:: Instructions to follow ::
For each line in the records that contains "infty", make a copy.

:: Data shown ::
+===+
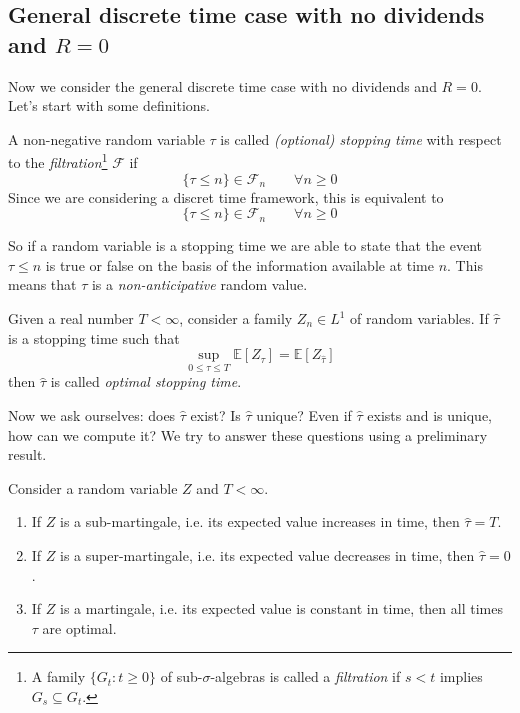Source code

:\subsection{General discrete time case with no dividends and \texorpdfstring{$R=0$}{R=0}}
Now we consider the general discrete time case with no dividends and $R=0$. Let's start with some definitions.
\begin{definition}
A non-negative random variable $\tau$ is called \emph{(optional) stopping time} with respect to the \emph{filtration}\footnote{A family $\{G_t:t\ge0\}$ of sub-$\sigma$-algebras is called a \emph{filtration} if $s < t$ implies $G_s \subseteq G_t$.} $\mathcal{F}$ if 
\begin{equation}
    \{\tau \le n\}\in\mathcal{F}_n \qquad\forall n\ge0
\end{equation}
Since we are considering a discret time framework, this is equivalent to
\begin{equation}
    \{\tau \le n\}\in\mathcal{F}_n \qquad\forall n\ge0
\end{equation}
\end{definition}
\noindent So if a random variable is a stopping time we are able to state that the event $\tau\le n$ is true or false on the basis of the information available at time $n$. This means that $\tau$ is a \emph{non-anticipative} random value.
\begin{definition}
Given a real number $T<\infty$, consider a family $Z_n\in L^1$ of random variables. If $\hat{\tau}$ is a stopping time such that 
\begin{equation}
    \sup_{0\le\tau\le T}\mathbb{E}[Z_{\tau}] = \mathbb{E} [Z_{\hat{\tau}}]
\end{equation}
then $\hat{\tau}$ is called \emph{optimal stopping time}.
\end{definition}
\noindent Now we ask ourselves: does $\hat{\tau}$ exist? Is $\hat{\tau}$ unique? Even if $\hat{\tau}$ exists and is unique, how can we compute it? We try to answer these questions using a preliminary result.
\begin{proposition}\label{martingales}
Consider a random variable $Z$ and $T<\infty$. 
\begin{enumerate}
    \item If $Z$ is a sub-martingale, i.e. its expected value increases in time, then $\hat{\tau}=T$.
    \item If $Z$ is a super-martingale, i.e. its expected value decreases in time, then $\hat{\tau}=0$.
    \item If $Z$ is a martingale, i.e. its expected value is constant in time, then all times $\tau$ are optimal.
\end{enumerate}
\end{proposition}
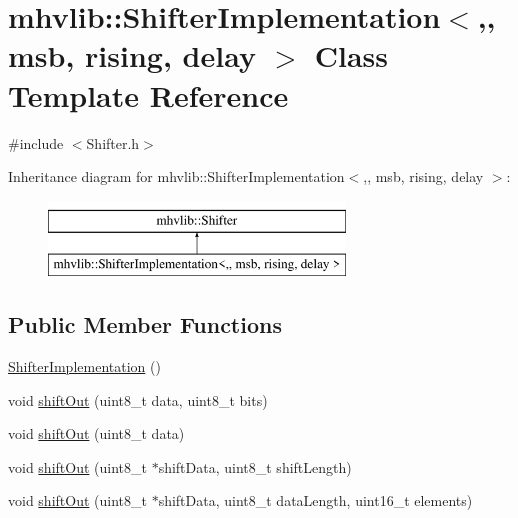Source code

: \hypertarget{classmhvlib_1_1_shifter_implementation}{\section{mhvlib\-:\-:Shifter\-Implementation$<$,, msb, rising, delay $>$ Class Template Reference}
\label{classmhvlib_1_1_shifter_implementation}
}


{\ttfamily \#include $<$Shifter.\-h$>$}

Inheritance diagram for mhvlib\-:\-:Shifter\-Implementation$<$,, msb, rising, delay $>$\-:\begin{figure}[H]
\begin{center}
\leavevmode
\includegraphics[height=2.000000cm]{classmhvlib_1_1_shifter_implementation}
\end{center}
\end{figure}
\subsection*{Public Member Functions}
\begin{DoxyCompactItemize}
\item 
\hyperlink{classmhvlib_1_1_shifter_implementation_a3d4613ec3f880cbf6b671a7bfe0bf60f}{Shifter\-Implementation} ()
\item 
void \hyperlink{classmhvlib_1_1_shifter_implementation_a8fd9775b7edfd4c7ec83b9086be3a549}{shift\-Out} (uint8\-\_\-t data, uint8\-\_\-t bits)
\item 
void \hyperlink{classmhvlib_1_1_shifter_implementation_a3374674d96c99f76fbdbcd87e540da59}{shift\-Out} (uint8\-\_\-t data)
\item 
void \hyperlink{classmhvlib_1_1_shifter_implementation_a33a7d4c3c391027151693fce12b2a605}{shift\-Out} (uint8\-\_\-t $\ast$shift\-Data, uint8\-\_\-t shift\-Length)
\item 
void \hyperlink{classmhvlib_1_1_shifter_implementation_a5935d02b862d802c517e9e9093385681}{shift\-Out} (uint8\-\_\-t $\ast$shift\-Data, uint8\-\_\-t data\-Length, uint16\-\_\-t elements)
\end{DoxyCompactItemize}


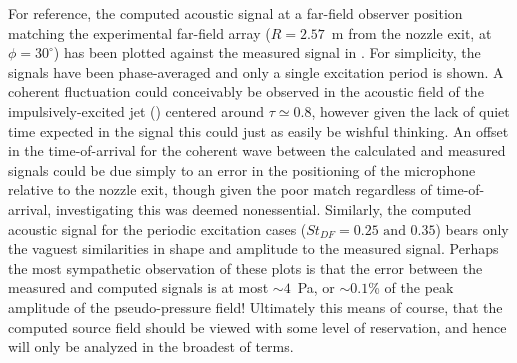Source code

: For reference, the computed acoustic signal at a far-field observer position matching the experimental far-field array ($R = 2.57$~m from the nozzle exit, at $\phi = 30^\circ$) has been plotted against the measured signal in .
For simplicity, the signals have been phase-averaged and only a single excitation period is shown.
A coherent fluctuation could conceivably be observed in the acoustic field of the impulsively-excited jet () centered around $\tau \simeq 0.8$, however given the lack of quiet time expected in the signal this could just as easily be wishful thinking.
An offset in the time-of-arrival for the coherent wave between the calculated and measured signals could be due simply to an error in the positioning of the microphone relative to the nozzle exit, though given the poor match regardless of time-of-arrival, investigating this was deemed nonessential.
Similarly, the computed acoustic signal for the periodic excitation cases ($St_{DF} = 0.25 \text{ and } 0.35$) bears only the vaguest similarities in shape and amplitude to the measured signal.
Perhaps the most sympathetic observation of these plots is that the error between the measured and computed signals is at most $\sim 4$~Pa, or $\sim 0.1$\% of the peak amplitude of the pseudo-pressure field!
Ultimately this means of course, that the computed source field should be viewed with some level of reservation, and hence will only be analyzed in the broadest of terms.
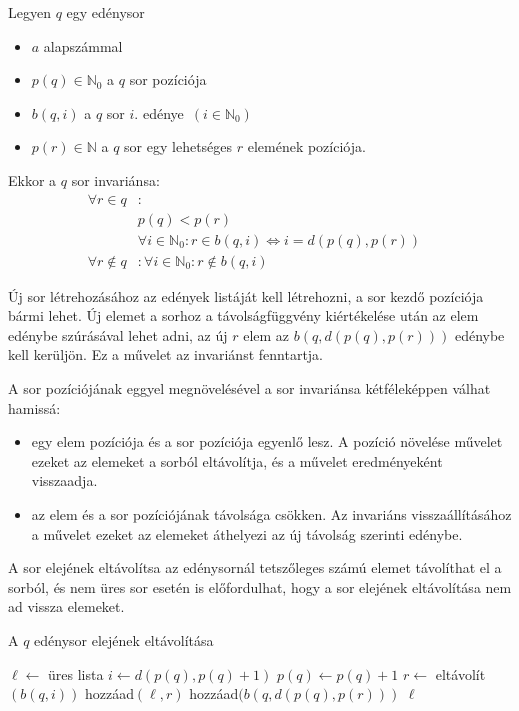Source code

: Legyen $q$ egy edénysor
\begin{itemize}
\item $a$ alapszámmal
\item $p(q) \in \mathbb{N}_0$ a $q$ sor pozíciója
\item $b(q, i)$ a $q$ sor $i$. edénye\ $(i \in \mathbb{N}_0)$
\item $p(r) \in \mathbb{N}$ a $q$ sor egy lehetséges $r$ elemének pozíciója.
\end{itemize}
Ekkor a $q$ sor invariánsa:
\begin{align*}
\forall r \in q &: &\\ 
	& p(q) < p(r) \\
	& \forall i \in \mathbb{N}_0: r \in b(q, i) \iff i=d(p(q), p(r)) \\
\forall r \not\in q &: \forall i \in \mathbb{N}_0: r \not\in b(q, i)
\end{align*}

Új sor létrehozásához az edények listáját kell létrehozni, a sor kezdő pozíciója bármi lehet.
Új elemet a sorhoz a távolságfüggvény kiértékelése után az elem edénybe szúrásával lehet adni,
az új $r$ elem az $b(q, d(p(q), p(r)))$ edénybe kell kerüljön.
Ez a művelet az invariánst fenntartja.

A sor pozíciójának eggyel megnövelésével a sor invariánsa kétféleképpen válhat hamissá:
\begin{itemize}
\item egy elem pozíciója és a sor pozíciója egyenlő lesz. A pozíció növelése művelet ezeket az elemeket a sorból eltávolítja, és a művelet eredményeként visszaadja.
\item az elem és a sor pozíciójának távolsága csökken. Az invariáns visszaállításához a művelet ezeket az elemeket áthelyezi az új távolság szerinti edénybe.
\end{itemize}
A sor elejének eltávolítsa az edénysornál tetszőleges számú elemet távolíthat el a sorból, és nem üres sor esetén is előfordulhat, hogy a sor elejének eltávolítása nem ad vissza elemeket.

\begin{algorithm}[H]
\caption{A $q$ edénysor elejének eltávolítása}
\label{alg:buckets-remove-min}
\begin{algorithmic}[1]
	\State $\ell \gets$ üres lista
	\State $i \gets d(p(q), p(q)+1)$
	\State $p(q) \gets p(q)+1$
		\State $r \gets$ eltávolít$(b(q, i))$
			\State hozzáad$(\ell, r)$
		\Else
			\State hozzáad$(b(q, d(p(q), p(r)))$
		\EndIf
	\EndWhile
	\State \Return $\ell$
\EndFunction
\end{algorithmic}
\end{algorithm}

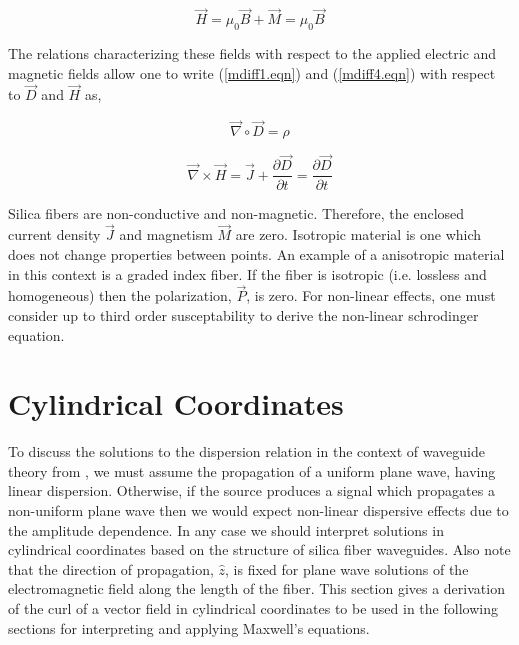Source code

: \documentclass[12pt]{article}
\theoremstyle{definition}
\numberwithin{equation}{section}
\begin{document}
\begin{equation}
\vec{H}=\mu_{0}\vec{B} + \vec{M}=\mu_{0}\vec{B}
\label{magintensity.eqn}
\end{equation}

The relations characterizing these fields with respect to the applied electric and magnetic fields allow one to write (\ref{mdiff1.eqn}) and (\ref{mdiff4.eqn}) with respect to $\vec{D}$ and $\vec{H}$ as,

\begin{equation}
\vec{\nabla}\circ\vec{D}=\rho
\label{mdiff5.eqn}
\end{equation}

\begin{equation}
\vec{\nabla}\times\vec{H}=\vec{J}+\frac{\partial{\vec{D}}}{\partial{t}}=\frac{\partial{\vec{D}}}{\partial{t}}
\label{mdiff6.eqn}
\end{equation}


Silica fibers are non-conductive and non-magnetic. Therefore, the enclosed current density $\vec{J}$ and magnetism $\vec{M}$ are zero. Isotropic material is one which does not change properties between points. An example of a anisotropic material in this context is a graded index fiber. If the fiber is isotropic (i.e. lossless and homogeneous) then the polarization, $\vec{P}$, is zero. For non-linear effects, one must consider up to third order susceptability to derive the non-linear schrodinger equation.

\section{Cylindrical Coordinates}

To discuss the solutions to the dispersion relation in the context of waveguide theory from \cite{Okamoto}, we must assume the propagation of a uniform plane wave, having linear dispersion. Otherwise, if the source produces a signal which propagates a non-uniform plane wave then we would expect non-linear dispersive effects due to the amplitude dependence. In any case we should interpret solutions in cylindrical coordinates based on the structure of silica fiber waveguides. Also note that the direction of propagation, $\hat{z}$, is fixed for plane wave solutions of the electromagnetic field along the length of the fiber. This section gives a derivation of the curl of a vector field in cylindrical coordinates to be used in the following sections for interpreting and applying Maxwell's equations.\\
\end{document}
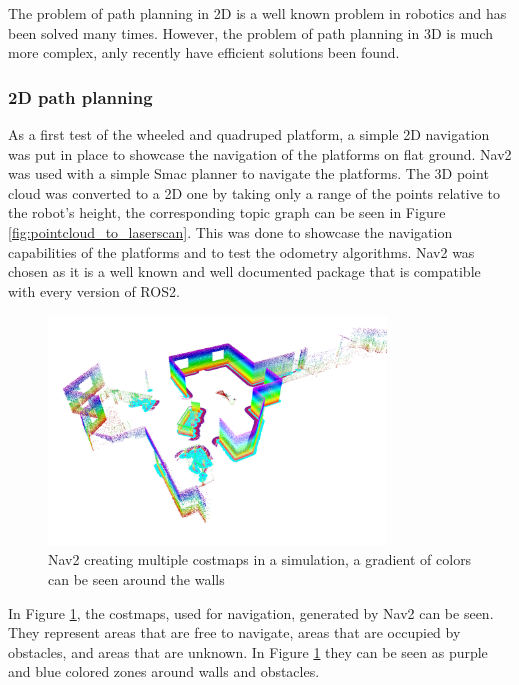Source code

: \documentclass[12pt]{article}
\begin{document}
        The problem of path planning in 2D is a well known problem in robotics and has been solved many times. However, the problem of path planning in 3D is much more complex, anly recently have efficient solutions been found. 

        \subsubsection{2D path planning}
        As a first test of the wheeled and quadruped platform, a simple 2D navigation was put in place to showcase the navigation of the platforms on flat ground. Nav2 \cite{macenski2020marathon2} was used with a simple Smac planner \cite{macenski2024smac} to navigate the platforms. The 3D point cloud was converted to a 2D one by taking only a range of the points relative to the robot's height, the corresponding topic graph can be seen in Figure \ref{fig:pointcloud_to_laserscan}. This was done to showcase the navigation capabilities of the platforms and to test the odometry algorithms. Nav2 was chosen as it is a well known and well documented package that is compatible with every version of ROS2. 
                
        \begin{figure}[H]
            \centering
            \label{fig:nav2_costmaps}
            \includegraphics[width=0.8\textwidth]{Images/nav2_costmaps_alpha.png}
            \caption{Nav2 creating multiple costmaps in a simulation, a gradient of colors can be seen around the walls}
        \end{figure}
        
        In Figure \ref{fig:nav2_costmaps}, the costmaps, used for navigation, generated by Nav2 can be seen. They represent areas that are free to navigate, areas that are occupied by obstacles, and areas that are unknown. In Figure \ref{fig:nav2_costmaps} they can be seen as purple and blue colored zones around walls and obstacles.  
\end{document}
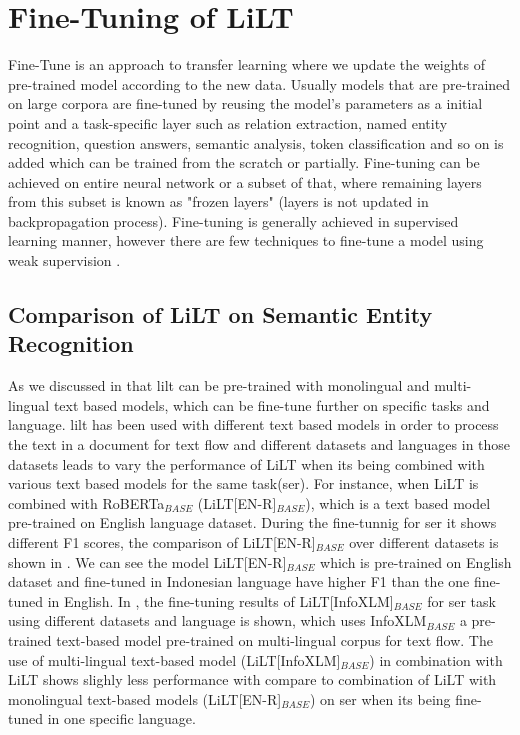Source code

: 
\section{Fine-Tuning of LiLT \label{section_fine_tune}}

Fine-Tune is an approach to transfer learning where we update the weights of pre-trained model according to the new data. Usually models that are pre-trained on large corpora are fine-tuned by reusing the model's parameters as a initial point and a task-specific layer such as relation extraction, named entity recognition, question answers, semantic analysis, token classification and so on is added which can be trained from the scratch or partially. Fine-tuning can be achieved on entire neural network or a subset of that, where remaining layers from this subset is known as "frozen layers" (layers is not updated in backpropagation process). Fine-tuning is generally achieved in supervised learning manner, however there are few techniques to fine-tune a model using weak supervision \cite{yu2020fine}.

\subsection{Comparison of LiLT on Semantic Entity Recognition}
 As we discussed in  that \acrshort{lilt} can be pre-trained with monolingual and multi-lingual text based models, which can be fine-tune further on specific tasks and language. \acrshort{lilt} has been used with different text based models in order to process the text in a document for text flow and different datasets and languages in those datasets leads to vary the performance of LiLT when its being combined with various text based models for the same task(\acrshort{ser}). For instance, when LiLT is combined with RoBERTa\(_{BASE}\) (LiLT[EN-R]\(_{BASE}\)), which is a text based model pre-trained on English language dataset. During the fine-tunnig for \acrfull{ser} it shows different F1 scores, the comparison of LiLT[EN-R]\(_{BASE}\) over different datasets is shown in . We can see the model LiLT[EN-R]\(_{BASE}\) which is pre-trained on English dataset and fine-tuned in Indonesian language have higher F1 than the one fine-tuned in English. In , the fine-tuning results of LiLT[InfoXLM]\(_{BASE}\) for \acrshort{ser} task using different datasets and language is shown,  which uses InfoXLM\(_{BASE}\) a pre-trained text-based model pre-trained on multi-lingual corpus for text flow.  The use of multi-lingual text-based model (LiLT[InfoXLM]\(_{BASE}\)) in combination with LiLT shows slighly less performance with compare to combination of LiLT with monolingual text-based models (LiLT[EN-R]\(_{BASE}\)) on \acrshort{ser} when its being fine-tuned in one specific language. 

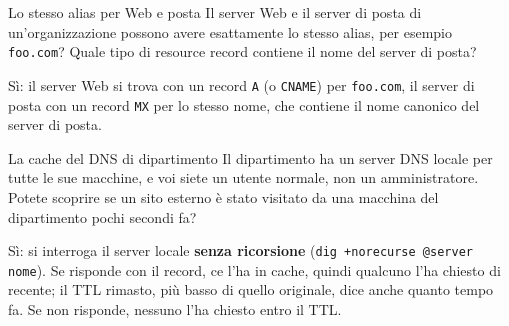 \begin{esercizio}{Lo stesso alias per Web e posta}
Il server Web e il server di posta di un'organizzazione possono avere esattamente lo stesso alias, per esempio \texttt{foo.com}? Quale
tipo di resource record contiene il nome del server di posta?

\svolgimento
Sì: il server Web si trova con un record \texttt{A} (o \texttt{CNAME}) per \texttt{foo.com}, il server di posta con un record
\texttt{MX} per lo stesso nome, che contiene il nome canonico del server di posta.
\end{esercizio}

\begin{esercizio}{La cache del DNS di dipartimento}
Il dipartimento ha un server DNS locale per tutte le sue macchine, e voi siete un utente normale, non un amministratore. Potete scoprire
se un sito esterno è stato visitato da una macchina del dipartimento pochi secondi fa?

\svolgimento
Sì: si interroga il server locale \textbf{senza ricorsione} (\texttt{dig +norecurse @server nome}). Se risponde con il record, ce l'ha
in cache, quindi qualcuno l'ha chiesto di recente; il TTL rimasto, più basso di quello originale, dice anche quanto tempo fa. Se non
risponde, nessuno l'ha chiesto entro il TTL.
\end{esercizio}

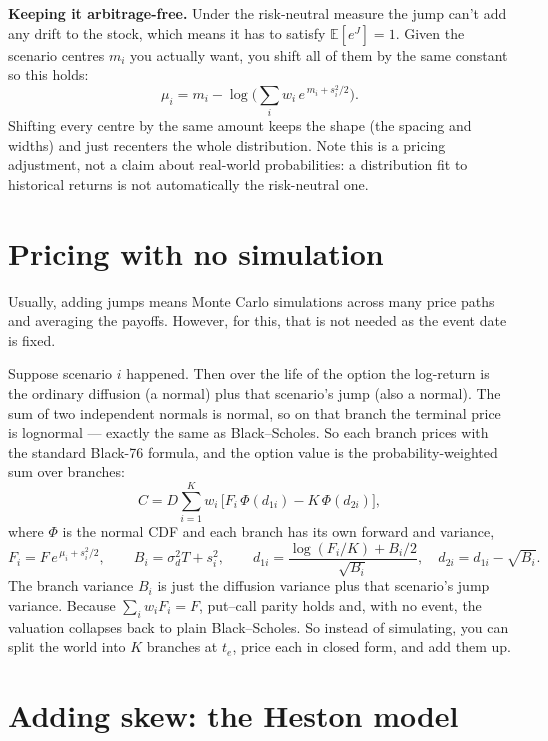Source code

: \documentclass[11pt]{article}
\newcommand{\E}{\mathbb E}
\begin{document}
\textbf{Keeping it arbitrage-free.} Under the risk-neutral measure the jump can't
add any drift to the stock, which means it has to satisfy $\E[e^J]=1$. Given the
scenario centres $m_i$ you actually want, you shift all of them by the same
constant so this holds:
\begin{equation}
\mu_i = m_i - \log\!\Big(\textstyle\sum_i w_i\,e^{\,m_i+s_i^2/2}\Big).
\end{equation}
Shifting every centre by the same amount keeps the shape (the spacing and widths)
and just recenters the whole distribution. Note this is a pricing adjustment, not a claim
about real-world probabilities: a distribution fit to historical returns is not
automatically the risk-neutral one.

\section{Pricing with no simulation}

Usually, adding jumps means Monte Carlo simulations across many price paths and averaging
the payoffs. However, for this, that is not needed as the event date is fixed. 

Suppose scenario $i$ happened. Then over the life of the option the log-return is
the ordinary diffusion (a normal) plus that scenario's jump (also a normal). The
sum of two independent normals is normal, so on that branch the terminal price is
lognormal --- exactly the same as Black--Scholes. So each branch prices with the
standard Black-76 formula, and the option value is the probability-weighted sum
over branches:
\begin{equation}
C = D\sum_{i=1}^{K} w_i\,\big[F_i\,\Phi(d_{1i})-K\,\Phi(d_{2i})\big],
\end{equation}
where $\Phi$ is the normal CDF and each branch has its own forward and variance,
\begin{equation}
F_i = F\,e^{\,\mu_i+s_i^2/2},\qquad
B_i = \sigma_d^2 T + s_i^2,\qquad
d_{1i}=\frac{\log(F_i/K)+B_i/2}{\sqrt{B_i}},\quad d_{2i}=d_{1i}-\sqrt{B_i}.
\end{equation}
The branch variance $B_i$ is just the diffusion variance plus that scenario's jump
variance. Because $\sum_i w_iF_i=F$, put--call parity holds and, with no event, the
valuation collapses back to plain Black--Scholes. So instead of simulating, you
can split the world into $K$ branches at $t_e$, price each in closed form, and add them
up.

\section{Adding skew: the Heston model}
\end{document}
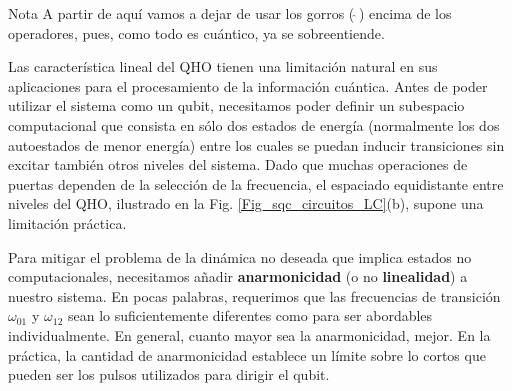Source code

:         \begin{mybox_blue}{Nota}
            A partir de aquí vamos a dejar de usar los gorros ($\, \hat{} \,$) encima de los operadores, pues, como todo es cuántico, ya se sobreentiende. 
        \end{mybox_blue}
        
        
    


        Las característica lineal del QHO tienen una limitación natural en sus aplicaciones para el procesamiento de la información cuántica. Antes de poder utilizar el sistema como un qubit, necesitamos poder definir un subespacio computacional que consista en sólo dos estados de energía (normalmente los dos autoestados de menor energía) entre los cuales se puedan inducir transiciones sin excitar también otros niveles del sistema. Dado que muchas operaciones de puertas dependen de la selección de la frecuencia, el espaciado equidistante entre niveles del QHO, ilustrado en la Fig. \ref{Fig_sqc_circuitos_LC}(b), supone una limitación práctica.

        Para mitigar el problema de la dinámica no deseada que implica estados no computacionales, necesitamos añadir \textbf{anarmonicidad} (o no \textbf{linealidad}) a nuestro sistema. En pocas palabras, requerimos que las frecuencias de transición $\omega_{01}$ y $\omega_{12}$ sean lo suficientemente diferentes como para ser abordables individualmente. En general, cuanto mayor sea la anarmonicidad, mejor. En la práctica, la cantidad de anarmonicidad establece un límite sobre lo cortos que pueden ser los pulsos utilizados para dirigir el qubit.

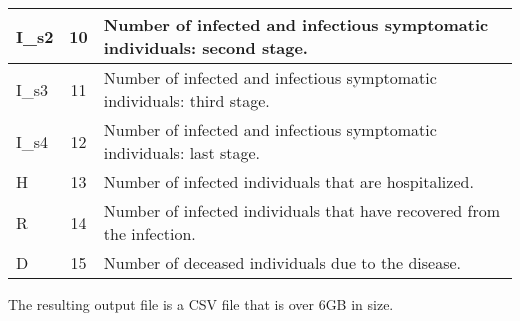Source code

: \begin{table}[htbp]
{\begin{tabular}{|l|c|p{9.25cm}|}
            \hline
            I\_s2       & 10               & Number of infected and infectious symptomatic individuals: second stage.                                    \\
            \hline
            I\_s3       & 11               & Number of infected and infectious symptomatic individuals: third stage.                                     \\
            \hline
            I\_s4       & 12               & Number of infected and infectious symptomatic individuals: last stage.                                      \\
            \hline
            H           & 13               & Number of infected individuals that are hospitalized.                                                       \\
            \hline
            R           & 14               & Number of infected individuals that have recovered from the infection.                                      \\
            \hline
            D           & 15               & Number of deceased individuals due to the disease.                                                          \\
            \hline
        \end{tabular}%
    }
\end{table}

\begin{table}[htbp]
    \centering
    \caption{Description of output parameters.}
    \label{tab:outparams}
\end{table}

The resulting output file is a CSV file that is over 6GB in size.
+===+
:: Result ::
Given a real number $T<\infty$, consider a family $Z_n\in L^1$ of random variables. If $\hat{\tau}$ is a stopping time such that 
Consider a random variable $Z$ and $T<\infty$. 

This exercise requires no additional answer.